Prime minister Scott Morrison has agreed to fast-track the assessment of three NSW projects shortlisted for funding under the federal Coalition’s controversial Underwriting New Generation Investment program, including an extension of the Vales Point coal generator proposed by Trevor St Baker.
The agreement is contained in the Memorandum of Understanding signed between Morrison and NSW premier Gladys Berejiklian earlier this month, which was basically a deal to support grid upgrades in return for a NSW commitment to increase the amount of gas it makes available to the domestic market – widely seen as a push to open up the hotly contested Narrabri gas fields.
The joint announcement by Morrison and Berejiklian also mentioned ensuring sufficient coal supplies for the troubled Mt Piper coal generator near Lithgow, to help ensure it keeps operating to 2042. What the announcement did not mention was an agreement on the UNGI projects, including the Vales Point extension, that was hidden in the MOU.
The MOU – dated January 31, 2020 – says the Commonwealth will ensure that all NSW projects shortlisted under phase one of the UNGI scheme are assessed in a timely manner, and commits the Commonwealth to supporting three NSW projects.
As it happens, only three NSW projects made the shortlist: a gas plant in Port Kembla, a renewables and pumped hydro scheme in the north of the state proposed by UPC, and St Baker’s proposed upgrade of the Vales Point coal generator in Lake Macquarie.
It’s not a full commitment to fund those projects, as it is subject to further negotiations on the nature of the “underwriting”. But as we have written in the past, the guidelines to those underwriting agreements are so vague, and with no declared costing cap, that it could amount to anything.
The agreement notes that if none of the three shortlisted projects passes muster, or reaches financial close, then the Commonwealth will find another project in NSW to fit the bill in a promise for “like for like” generation assets.
St Baker has been a vocal opponent of renewables, and a generous donor to the LNP and – more recently – to the Labor Party, too. He and his business partner Brian Flannery bought Vales Point for just $1 million from the NSW government, and have since turned it into a money-making machine, earnings profits of hundreds of millions of dollars and increasing its value to $730 million.
St Baker wants more government support to help defray the cost of “modernising” the 1,320MW plant, to improve its output and extend its operating life.
The Vales Point power station in NSW has also been registered under the Morrison government’s emissions reduction fund in August for a proposal to improve some of its turbines.
News of the commitment to fast-track the assessment of the Vales Point extension comes just days after the Coalition announced $4 million for a feasibility study into a new coal-fired generator at Collinsville, in north Queensland.
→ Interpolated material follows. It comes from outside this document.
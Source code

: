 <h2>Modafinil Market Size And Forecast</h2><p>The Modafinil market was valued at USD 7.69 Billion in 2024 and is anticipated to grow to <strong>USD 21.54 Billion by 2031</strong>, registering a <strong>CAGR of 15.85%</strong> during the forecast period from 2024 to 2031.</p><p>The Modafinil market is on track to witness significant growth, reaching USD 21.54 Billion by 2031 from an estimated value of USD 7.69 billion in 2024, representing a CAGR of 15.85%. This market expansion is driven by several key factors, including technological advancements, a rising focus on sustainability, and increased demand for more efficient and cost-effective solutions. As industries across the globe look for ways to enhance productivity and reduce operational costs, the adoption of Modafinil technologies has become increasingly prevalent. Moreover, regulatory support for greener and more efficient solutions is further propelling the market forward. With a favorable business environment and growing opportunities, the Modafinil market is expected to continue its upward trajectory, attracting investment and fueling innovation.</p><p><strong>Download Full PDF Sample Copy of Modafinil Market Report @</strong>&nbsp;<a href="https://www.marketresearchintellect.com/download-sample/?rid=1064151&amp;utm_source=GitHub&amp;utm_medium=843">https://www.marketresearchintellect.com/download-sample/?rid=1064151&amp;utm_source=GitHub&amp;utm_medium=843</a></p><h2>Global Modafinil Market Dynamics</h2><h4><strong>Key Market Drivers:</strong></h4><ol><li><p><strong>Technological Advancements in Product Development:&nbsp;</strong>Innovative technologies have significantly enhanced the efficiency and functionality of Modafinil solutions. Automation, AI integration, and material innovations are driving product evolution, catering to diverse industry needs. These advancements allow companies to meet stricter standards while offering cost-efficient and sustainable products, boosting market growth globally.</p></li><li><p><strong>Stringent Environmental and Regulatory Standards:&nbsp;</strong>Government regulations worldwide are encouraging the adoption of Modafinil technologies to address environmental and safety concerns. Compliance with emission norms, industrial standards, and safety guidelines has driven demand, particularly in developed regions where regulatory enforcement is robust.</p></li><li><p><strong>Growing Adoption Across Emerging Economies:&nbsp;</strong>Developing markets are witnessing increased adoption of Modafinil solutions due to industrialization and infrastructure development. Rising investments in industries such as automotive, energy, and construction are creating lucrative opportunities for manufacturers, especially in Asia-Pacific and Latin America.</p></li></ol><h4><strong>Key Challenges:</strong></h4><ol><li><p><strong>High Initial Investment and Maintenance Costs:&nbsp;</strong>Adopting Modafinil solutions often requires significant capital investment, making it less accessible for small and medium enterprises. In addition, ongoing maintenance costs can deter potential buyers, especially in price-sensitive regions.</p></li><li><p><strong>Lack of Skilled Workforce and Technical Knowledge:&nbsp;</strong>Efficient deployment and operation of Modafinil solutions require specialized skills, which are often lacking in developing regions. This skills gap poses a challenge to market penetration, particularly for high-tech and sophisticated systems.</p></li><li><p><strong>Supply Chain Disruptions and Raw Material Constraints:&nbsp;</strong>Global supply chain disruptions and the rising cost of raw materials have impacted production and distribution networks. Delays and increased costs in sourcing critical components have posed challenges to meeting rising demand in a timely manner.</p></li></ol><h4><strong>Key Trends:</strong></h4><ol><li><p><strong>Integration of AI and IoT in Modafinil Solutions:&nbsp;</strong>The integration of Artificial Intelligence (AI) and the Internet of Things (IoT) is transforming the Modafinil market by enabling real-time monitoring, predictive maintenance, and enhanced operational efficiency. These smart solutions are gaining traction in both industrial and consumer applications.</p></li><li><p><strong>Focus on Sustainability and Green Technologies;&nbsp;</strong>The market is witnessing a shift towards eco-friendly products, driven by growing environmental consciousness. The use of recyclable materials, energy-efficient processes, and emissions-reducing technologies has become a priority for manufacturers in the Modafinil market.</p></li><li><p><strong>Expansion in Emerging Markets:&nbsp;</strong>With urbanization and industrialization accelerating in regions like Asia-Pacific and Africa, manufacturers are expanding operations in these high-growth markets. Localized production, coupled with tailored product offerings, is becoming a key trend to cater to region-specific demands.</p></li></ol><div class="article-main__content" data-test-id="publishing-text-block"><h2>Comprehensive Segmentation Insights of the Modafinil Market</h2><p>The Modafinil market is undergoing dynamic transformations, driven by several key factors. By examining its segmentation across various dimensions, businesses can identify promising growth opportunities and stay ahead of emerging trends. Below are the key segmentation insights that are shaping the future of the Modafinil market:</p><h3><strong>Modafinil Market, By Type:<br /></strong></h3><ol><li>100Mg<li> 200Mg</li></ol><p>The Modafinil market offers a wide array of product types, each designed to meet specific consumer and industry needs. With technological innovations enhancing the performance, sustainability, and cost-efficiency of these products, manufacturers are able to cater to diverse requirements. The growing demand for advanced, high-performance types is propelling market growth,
National Party MPs and Senators have been vocal in their support of new coal generators in Queensland and elsewhere, and are threatening to “cross the floor” if their demands are not met.
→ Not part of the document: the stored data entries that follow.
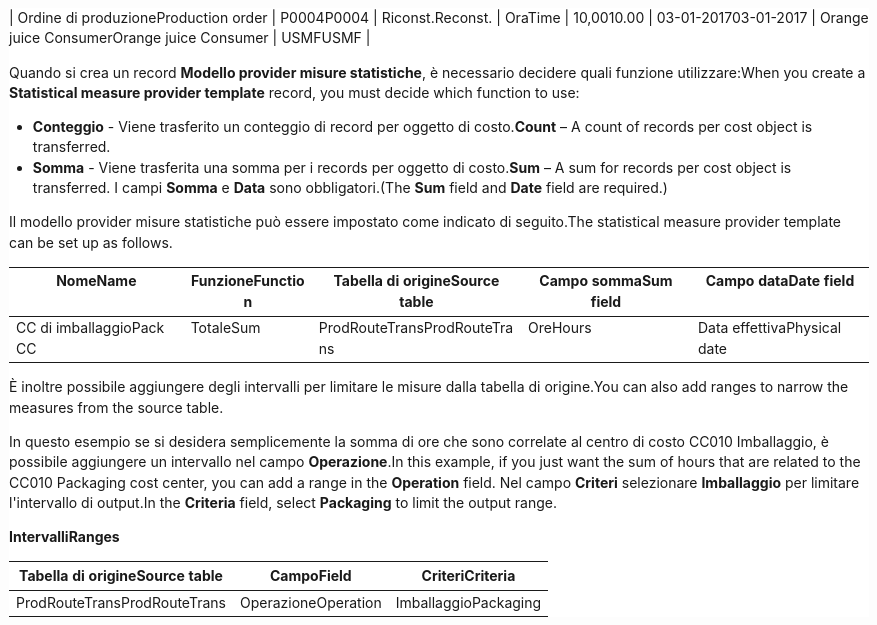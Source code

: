 | <span data-ttu-id="ee9c3-372">Ordine di produzione</span><span class="sxs-lookup"><span data-stu-id="ee9c3-372">Production order</span></span> | <span data-ttu-id="ee9c3-373">P0004</span><span class="sxs-lookup"><span data-stu-id="ee9c3-373">P0004</span></span>  | <span data-ttu-id="ee9c3-374">Riconst.</span><span class="sxs-lookup"><span data-stu-id="ee9c3-374">Reconst.</span></span>  | <span data-ttu-id="ee9c3-375">Ora</span><span class="sxs-lookup"><span data-stu-id="ee9c3-375">Time</span></span> | <span data-ttu-id="ee9c3-376">10,00</span><span class="sxs-lookup"><span data-stu-id="ee9c3-376">10.00</span></span> | <span data-ttu-id="ee9c3-377">03-01-2017</span><span class="sxs-lookup"><span data-stu-id="ee9c3-377">03-01-2017</span></span>    | <span data-ttu-id="ee9c3-378">Orange juice Consumer</span><span class="sxs-lookup"><span data-stu-id="ee9c3-378">Orange juice Consumer</span></span>               | <span data-ttu-id="ee9c3-379">USMF</span><span class="sxs-lookup"><span data-stu-id="ee9c3-379">USMF</span></span>         |

<span data-ttu-id="ee9c3-380">Quando si crea un record **Modello provider misure statistiche**, è necessario decidere quali funzione utilizzare:</span><span class="sxs-lookup"><span data-stu-id="ee9c3-380">When you create a **Statistical measure provider template** record, you must decide which function to use:</span></span>

- <span data-ttu-id="ee9c3-381">**Conteggio** - Viene trasferito un conteggio di record per oggetto di costo.</span><span class="sxs-lookup"><span data-stu-id="ee9c3-381">**Count** – A count of records per cost object is transferred.</span></span>
- <span data-ttu-id="ee9c3-382">**Somma** - Viene trasferita una somma per i records per oggetto di costo.</span><span class="sxs-lookup"><span data-stu-id="ee9c3-382">**Sum** – A sum for records per cost object is transferred.</span></span> <span data-ttu-id="ee9c3-383">I campi **Somma** e **Data** sono obbligatori.</span><span class="sxs-lookup"><span data-stu-id="ee9c3-383">(The **Sum** field and **Date** field are required.)</span></span>

<span data-ttu-id="ee9c3-384">Il modello provider misure statistiche può essere impostato come indicato di seguito.</span><span class="sxs-lookup"><span data-stu-id="ee9c3-384">The statistical measure provider template can be set up as follows.</span></span>

| <span data-ttu-id="ee9c3-385">Nome</span><span class="sxs-lookup"><span data-stu-id="ee9c3-385">Name</span></span>    | <span data-ttu-id="ee9c3-386">Funzione</span><span class="sxs-lookup"><span data-stu-id="ee9c3-386">Function</span></span> | <span data-ttu-id="ee9c3-387">Tabella di origine</span><span class="sxs-lookup"><span data-stu-id="ee9c3-387">Source table</span></span>   | <span data-ttu-id="ee9c3-388">Campo somma</span><span class="sxs-lookup"><span data-stu-id="ee9c3-388">Sum field</span></span> | <span data-ttu-id="ee9c3-389">Campo data</span><span class="sxs-lookup"><span data-stu-id="ee9c3-389">Date field</span></span>    |
|---------|----------|----------------|-----------|---------------|
| <span data-ttu-id="ee9c3-390">CC di imballaggio</span><span class="sxs-lookup"><span data-stu-id="ee9c3-390">Pack CC</span></span> | <span data-ttu-id="ee9c3-391">Totale</span><span class="sxs-lookup"><span data-stu-id="ee9c3-391">Sum</span></span>      | <span data-ttu-id="ee9c3-392">ProdRouteTrans</span><span class="sxs-lookup"><span data-stu-id="ee9c3-392">ProdRouteTrans</span></span> | <span data-ttu-id="ee9c3-393">Ore</span><span class="sxs-lookup"><span data-stu-id="ee9c3-393">Hours</span></span>     | <span data-ttu-id="ee9c3-394">Data effettiva</span><span class="sxs-lookup"><span data-stu-id="ee9c3-394">Physical date</span></span> |

<span data-ttu-id="ee9c3-395">È inoltre possibile aggiungere degli intervalli per limitare le misure dalla tabella di origine.</span><span class="sxs-lookup"><span data-stu-id="ee9c3-395">You can also add ranges to narrow the measures from the source table.</span></span>

<span data-ttu-id="ee9c3-396">In questo esempio se si desidera semplicemente la somma di ore che sono correlate al centro di costo CC010 Imballaggio, è possibile aggiungere un intervallo nel campo **Operazione**.</span><span class="sxs-lookup"><span data-stu-id="ee9c3-396">In this example, if you just want the sum of hours that are related to the CC010 Packaging cost center, you can add a range in the **Operation** field.</span></span> <span data-ttu-id="ee9c3-397">Nel campo **Criteri** selezionare **Imballaggio** per limitare l'intervallo di output.</span><span class="sxs-lookup"><span data-stu-id="ee9c3-397">In the **Criteria** field, select **Packaging** to limit the output range.</span></span>

<span data-ttu-id="ee9c3-398">**Intervalli**</span><span class="sxs-lookup"><span data-stu-id="ee9c3-398">**Ranges**</span></span>

| <span data-ttu-id="ee9c3-399">Tabella di origine</span><span class="sxs-lookup"><span data-stu-id="ee9c3-399">Source table</span></span>   | <span data-ttu-id="ee9c3-400">Campo</span><span class="sxs-lookup"><span data-stu-id="ee9c3-400">Field</span></span>     | <span data-ttu-id="ee9c3-401">Criteri</span><span class="sxs-lookup"><span data-stu-id="ee9c3-401">Criteria</span></span>  |
|----------------|-----------|-----------|
| <span data-ttu-id="ee9c3-402">ProdRouteTrans</span><span class="sxs-lookup"><span data-stu-id="ee9c3-402">ProdRouteTrans</span></span> | <span data-ttu-id="ee9c3-403">Operazione</span><span class="sxs-lookup"><span data-stu-id="ee9c3-403">Operation</span></span> | <span data-ttu-id="ee9c3-404">Imballaggio</span><span class="sxs-lookup"><span data-stu-id="ee9c3-404">Packaging</span></span> |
It also comes as a leaked report reveals that trying to keep open the Liddell coal generator beyond its planned 2023 closure date would cost $300 million for just three years, and for just two of the four units. Even then, there is a real risk that it would make grid reliability worse, rather than improve it.
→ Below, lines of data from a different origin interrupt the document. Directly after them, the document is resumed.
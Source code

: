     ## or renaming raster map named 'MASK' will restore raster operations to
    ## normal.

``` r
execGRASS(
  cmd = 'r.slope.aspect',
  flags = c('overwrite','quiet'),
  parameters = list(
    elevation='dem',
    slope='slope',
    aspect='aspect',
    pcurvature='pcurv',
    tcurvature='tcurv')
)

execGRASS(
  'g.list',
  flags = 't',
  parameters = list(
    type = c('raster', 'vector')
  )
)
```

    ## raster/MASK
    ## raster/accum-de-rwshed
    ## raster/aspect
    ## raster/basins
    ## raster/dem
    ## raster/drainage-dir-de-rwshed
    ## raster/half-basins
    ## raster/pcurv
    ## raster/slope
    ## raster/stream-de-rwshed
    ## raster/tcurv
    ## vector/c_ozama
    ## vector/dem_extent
Progress on the UNGI projects has been painfully slow. After an initial tender designed to try to secure some contracts before the May election, which the Morrison government assumed it would lose, little has been done.
Two projects – a gas generator in Queensland and another fast-start gas generation plant in Victoria – were selected in December from the 12 projects shortlisted in March, but they have yet to agree, or at least reveal, the nature and scope of the funding, or a timeline for the two projects.
The energy industry, analysts, and regulators complain that the delays over UNGI projects are causing problems for other investors and delaying billions of dollar of other potential projects, because it is impossible to decide on a minimum 30-year investment that could cost hundreds of millions of dollar without knowing which other projects will be subsidised by the government.